A Season of Orchids
 

Its been a fabulous year for wildflowers. There is a rhythm to wildflower watching that moves you from landscape to landscape with the changing flowering seasons. This year there has perhaps been more persistence on my part in chasing the seasons, more adventurousness, and certainly more determination to make the most of what our landscapes have to offer.

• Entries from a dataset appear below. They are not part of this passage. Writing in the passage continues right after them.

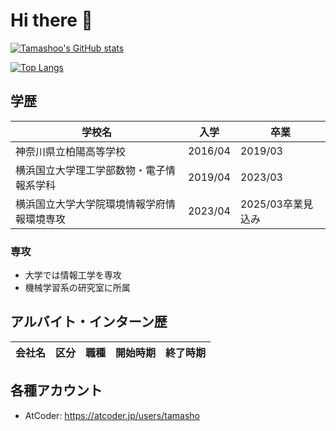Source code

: # Hi there 👋

<!--
**Tamashoo/Tamashoo** is a ✨ _special_ ✨ repository because its `README.md` (this file) appears on your GitHub profile.

Here are some ideas to get you started:

- 🔭 I’m currently working on ...
- 🌱 I’m currently learning ...
- 👯 I’m looking to collaborate on ...
- 🤔 I’m looking for help with ...
- 💬 Ask me about ...
- 📫 How to reach me: ...
- 😄 Pronouns: ...
- ⚡ Fun fact: ...
-->

[![Tamashoo's GitHub stats](https://github-readme-stats.vercel.app/api?username=Tamashoo&theme=vue-dark&show_icons=true)](https://github.com/Tamashoo/github-readme-stats)

[![Top Langs](https://github-readme-stats.vercel.app/api/top-langs/?username=Tamashoo&theme=vue-dark&show_icons=true&layout=compact)](https://github.com/Tamashoo/github-readme-stats)

## 学歴
|  学校名  |  入学  |  卒業  |
| ---- | ---- | ---- |
|  神奈川県立柏陽高等学校  |  2016/04  |  2019/03  |
|  横浜国立大学理工学部数物・電子情報系学科  |  2019/04  |  2023/03  |
|  横浜国立大学大学院環境情報学府情報環境専攻  |  2023/04  |  2025/03卒業見込み  |

### 専攻
* 大学では情報工学を専攻
* 機械学習系の研究室に所属

## アルバイト・インターン歴
|  会社名  |  区分  |  職種  |  開始時期  |  終了時期  |
| ---- | ---- | ---- | ---- | ---- |


## 各種アカウント
* AtCoder: https://atcoder.jp/users/tamasho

Sightings of the orchid family demonstrate these shifts in time and landscape. The early purple orchid pops up in springtime, flowering in drifts along with the yellow of cowslips in the limestone meadows and into the woodland edges of the Derbyshire Dales, and in grassland on the Pembrokeshire coastal cliffs and hills. The Derbyshire Dales also reveal flowerings of meadow saxifrage, and yellow archangel in its woodlands, whereas the Pembrokeshire coastal grassland has sheep's-bit scabious with hares-foot clover and toadflax to come - the coastal cliffs are a tricolour of the red (well, pink) of thrift, the white of sea campion and the blue of squill. The early purple orchid flowers later in the limestone of the Yorkshire Dales, and was approached this year while rising out into the open from walking an ancient woodland. It's flowering was an unexpected profusion, drifting in amongst the delicate, magenta-flowered birds eye primrose, a plant more often associated with the insectivorous
violet-flowered butterwort. The star-fish-like butterwort grows elsewhere from here, with its feet in seepages in limestone, but is just as happy in the acid bogs of the Cheviot Hills.

The twayblade is a new orchid for me this year. It is said to grow on my local moor, but I have never found it there. Instead, we come across it on a visit to a juniper wood on Moughton Fell. Very green, it perhaps lacks the charm of other orchids, but makes up for it with a distinctive pair of very large leaves at its base. The juniper wood is a world of fantasy, if you imagine yourself as only two feet tall. The wind-stunted compact bushes are trees-in-miniature, wonderfully complementing the small valleys, scarps and pavements of this fellscape.

The North-South divide means a difference in climate and temperature and thus flowering season, and so the early sighting of a pyramidal orchid (in a Suffolk wayside) is deferred in this tour until the orchid shows its face again in the North. Instead a return a few weeks on, to the location of the flowering of early purple orchid in Yorkshire, finds it over now, perhaps explaining why it has never been seen in such profusion before. I must have just missed it by days in previous years, when seeking out the rock roses, marjoram and mountain pansies that come into flower after it. The frequent returns of this year have exposed this greater floral abundance, catching it just at the right time, as it has done with the abundance of other favoured locations. Compensation comes for this return by a follow-on flowering of the fragrant orchid, in amongst common meadow-rue, and adding its alluring scent to that of lady's bedstraw and clovers in the nearby meadows of harebell, dropwort and greater burnet.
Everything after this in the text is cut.